Work instructions: Could you print all the entries exactly?

Data supplied:
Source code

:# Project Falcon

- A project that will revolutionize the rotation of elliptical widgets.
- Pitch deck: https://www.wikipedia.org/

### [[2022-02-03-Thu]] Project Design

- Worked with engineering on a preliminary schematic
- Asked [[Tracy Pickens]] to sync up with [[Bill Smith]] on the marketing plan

Expected answer:
Source code

:# Project Falcon

- A project that will revolutionize the rotation of elliptical widgets.
- Pitch deck: https://www.wikipedia.org/

### [[2022-02-03-Thu]] Project Design

- Worked with engineering on a preliminary schematic
- Asked [[Tracy Pickens]] to sync up with [[Bill Smith]] on the marketing plan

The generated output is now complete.